记一次对Steam盗号病毒的反制过程(3)

果然是有调用这个xmlrpc模块的，我估计这个病毒的传播者并不是很关注安全这一块的，前面的hfs早在15年就爆出有远程执行漏洞，现在重新搭建了服务还是有后门的(不禁笑出了声，可见关注安全情报的重要性)，接下来就是验证漏洞后门是否可以利用了，咱们先用火狐浏览器对他简单的抓包在重新构造数据包发送看看。因为后门的特性所以需要对构造的恶意代码echo system(‘whoami’);进行besa64编码才可执行成功。

然后发完包后再点击重新发包后的连接查看所有返回的响应页面，果不其然的成功执行了whoami命令已可以确认该phpstudy是存在后门的。

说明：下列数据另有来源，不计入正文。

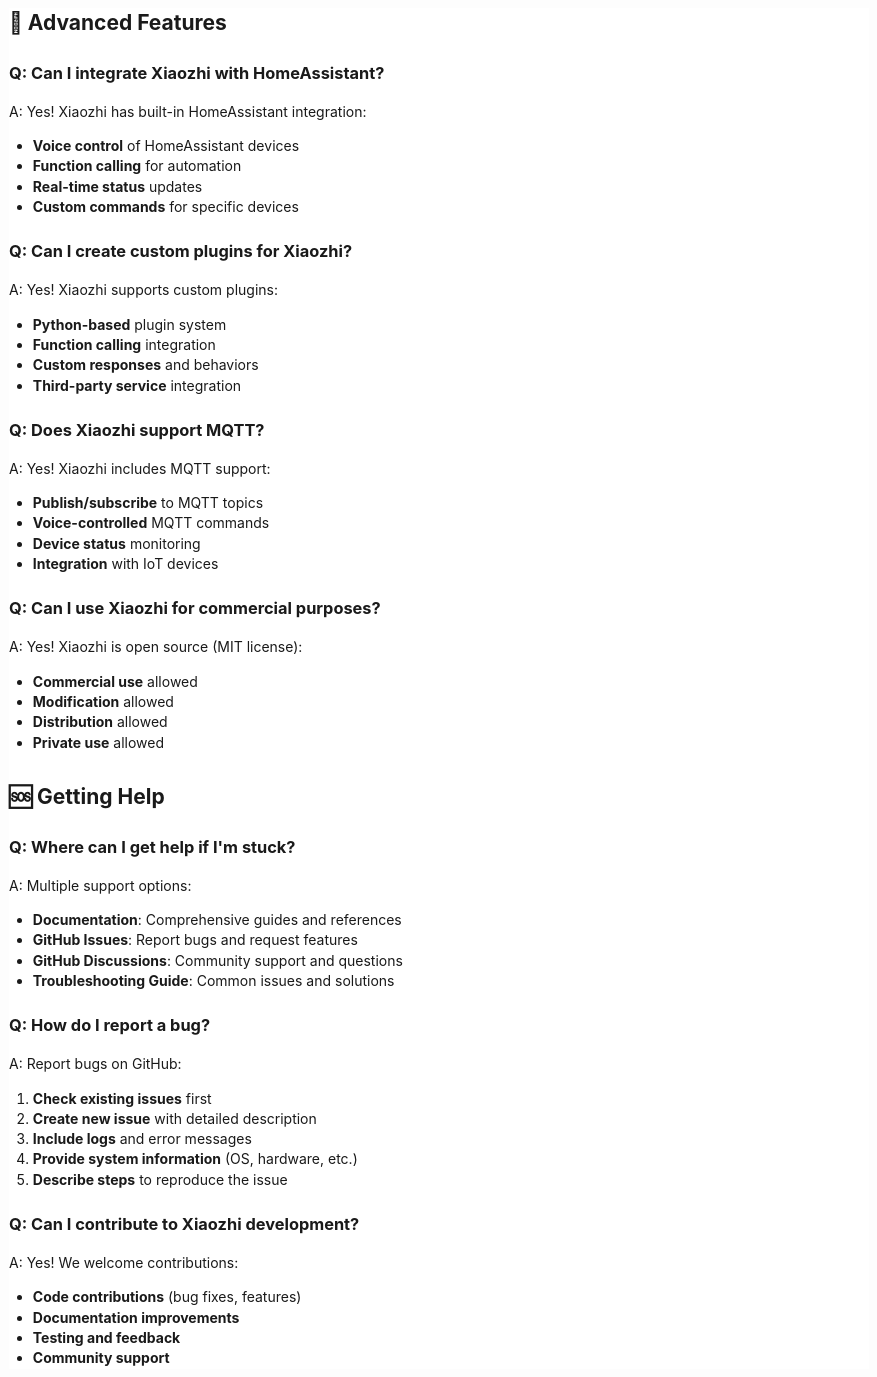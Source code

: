 ## 🚀 Advanced Features

### **Q: Can I integrate Xiaozhi with HomeAssistant?**
A: Yes! Xiaozhi has built-in HomeAssistant integration:
- **Voice control** of HomeAssistant devices
- **Function calling** for automation
- **Real-time status** updates
- **Custom commands** for specific devices

### **Q: Can I create custom plugins for Xiaozhi?**
A: Yes! Xiaozhi supports custom plugins:
- **Python-based** plugin system
- **Function calling** integration
- **Custom responses** and behaviors
- **Third-party service** integration

### **Q: Does Xiaozhi support MQTT?**
A: Yes! Xiaozhi includes MQTT support:
- **Publish/subscribe** to MQTT topics
- **Voice-controlled** MQTT commands
- **Device status** monitoring
- **Integration** with IoT devices

### **Q: Can I use Xiaozhi for commercial purposes?**
A: Yes! Xiaozhi is open source (MIT license):
- **Commercial use** allowed
- **Modification** allowed
- **Distribution** allowed
- **Private use** allowed

## 🆘 Getting Help

### **Q: Where can I get help if I'm stuck?**
A: Multiple support options:
- **Documentation**: Comprehensive guides and references
- **GitHub Issues**: Report bugs and request features
- **GitHub Discussions**: Community support and questions
- **Troubleshooting Guide**: Common issues and solutions

### **Q: How do I report a bug?**
A: Report bugs on GitHub:
1. **Check existing issues** first
2. **Create new issue** with detailed description
3. **Include logs** and error messages
4. **Provide system information** (OS, hardware, etc.)
5. **Describe steps** to reproduce the issue

### **Q: Can I contribute to Xiaozhi development?**
A: Yes! We welcome contributions:
- **Code contributions** (bug fixes, features)
- **Documentation improvements**
- **Testing and feedback**
- **Community support**
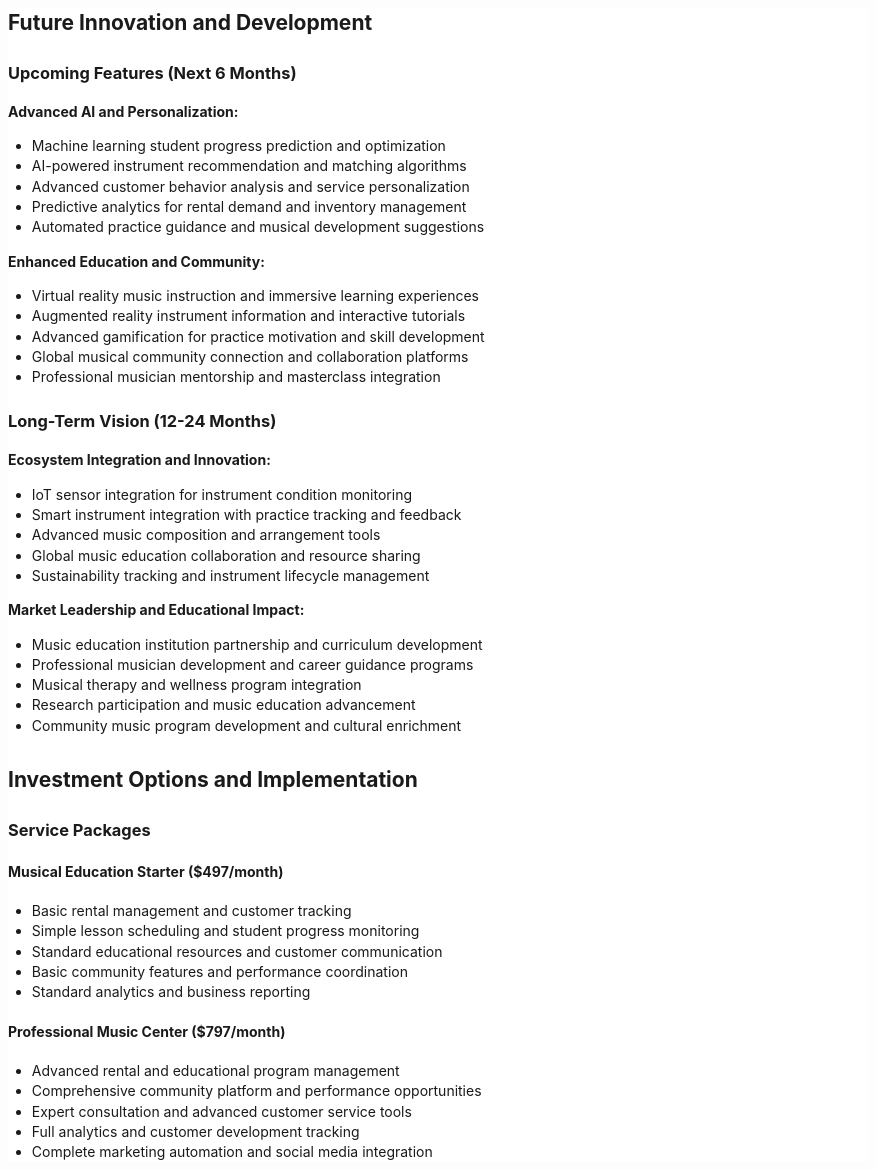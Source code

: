 ## Future Innovation and Development

### Upcoming Features (Next 6 Months)
**Advanced AI and Personalization:**
- Machine learning student progress prediction and optimization
- AI-powered instrument recommendation and matching algorithms
- Advanced customer behavior analysis and service personalization
- Predictive analytics for rental demand and inventory management
- Automated practice guidance and musical development suggestions

**Enhanced Education and Community:**
- Virtual reality music instruction and immersive learning experiences
- Augmented reality instrument information and interactive tutorials
- Advanced gamification for practice motivation and skill development
- Global musical community connection and collaboration platforms
- Professional musician mentorship and masterclass integration

### Long-Term Vision (12-24 Months)
**Ecosystem Integration and Innovation:**
- IoT sensor integration for instrument condition monitoring
- Smart instrument integration with practice tracking and feedback
- Advanced music composition and arrangement tools
- Global music education collaboration and resource sharing
- Sustainability tracking and instrument lifecycle management

**Market Leadership and Educational Impact:**
- Music education institution partnership and curriculum development
- Professional musician development and career guidance programs
- Musical therapy and wellness program integration
- Research participation and music education advancement
- Community music program development and cultural enrichment

## Investment Options and Implementation

### Service Packages

#### Musical Education Starter ($497/month)
- Basic rental management and customer tracking
- Simple lesson scheduling and student progress monitoring
- Standard educational resources and customer communication
- Basic community features and performance coordination
- Standard analytics and business reporting

#### Professional Music Center ($797/month)
- Advanced rental and educational program management
- Comprehensive community platform and performance opportunities
- Expert consultation and advanced customer service tools
- Full analytics and customer development tracking
- Complete marketing automation and social media integration
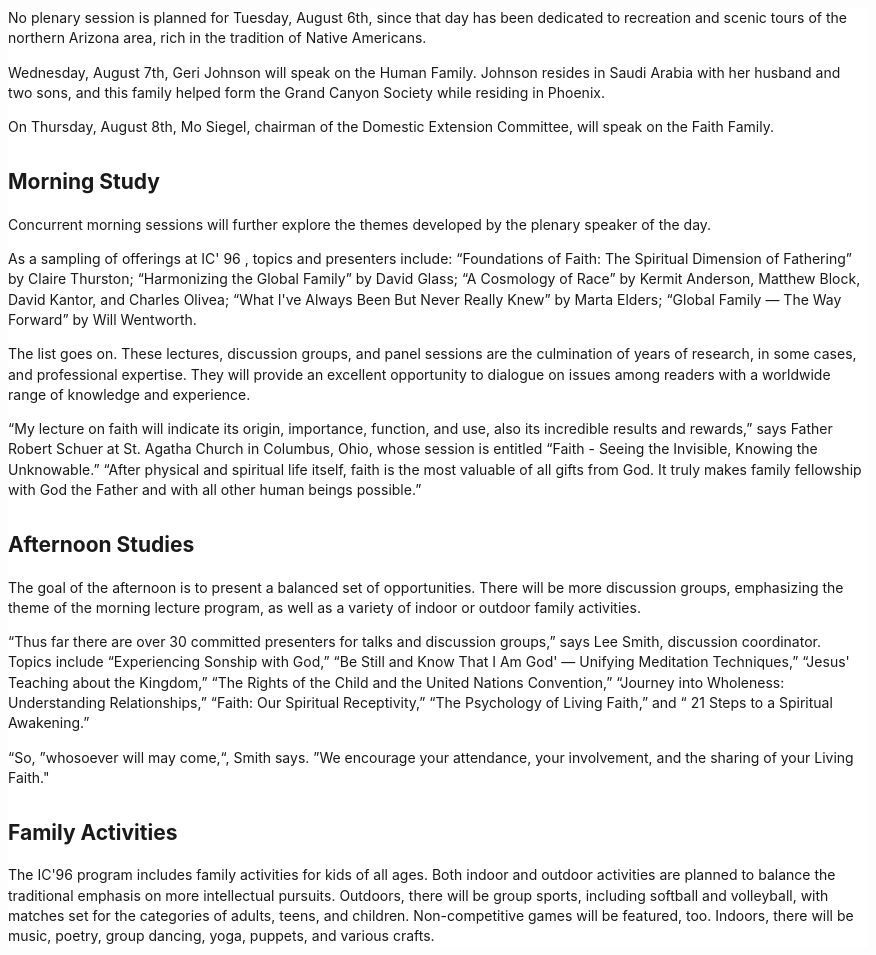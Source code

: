 No plenary session is planned for Tuesday, August 6th, since that day has been dedicated to recreation and scenic tours of the northern Arizona area, rich in the tradition of Native Americans.

Wednesday, August 7th, Geri Johnson will speak on the Human Family. Johnson resides in Saudi Arabia with her husband and two sons, and this family helped form the Grand Canyon Society while residing in Phoenix.

On Thursday, August 8th, Mo Siegel, chairman of the Domestic Extension Committee, will speak on the Faith Family.

## Morning Study

Concurrent morning sessions will further explore the themes developed by the plenary speaker of the day.

As a sampling of offerings at IC' 96 , topics and presenters include: “Foundations of Faith: The Spiritual Dimension of Fathering” by Claire Thurston; “Harmonizing the Global Family” by David Glass; “A Cosmology of Race” by Kermit Anderson, Matthew Block, David Kantor, and Charles Olivea; “What I've Always Been But Never Really Knew” by Marta Elders; “Global Family — The Way Forward” by Will Wentworth.

The list goes on. These lectures, discussion groups, and panel sessions are the culmination of years of research, in some cases, and professional expertise. They will provide an excellent opportunity to dialogue on issues among readers with a worldwide range of knowledge and experience.

“My lecture on faith will indicate its origin, importance, function, and use, also its incredible results and rewards,” says Father Robert Schuer at St. Agatha Church in Columbus, Ohio, whose session is entitled “Faith - Seeing the Invisible, Knowing the Unknowable.” “After physical and spiritual life itself, faith is the most valuable of all gifts from God. It truly makes family fellowship with God the Father and with all other human beings possible.”

## Afternoon Studies

The goal of the afternoon is to present a balanced set of opportunities. There will be more discussion groups, emphasizing the theme of the morning lecture program, as well as a variety of indoor or outdoor family activities.

“Thus far there are over 30 committed presenters for talks and discussion groups,” says Lee Smith, discussion coordinator. Topics include “Experiencing Sonship with God,” “Be Still and Know That I Am God' — Unifying Meditation Techniques,” “Jesus' Teaching about the Kingdom,” “The Rights of the Child and the United Nations Convention,” “Journey into Wholeness: Understanding Relationships,” “Faith: Our Spiritual Receptivity,” “The Psychology of Living Faith,” and “ 21 Steps to a Spiritual Awakening.”

“So, ”whosoever will may come,“, Smith says. ”We encourage your attendance, your involvement, and the sharing of your Living Faith."

## Family Activities

The IC'96 program includes family activities for kids of all ages. Both indoor and outdoor activities are planned to balance the traditional emphasis on more intellectual pursuits. Outdoors, there will be group sports, including softball and volleyball, with matches set for the categories of adults, teens, and children. Non-competitive games will be featured, too. Indoors, there will be music, poetry, group dancing, yoga, puppets, and various crafts.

为了能更直观的展现出来也为了方便，咱们用burp来抓包发包，设置好到burp的代理后刷新一遍就可以抓到浏览器的发包了，在然后Ctrl+r发送到burp的Repeatr测试发包，这里试试net user的命令看看都有哪些用户。

命令一样的执行成功了，在systeminfo看看系统的信息……过了许久服务器终于回包了，居然安装了330个补丁包！！！估计是关他服务器时感到了警觉把能打的补丁都打上了吧，可他万万没想到漏洞不是出在系统的。

接下来在netstat -an看看都开了些什么端口，好对下一步进行工作有帮助，果然是控制肉鸡的服务器，大量的ip跟服务器的8000端口有tcp流量。

为了不引起管理员的警惕这里使用net user administrator看看管理员账号上次的登陆时间是多少然后我们在添加自己的账号进去，这里算是个小技巧吧不像第一次验证漏洞的可用性时直接把人家机子给关机了，八点的时候登陆的，现在已经凌晨了，估计管理员已经睡觉了可以放开手去干了。

之前net user的时候有mysql这个账号那么我们就新建个mysq1的账号把L模仿成数字1，或者可以在账号后面加个$用于隐藏账号，这样至少在管理员粗心的情况下新建的账号能存活一段时间。

万事具备只欠连接端口了，尝试了一下默认端口3389发现连接失败，我估计可能是管理员修改了默认端口，没事，上nmap来一波-p 1-65355端口扫描，把所有开放的端口都给它扫出来，可以看到原有的3389被管理员修改成了33890。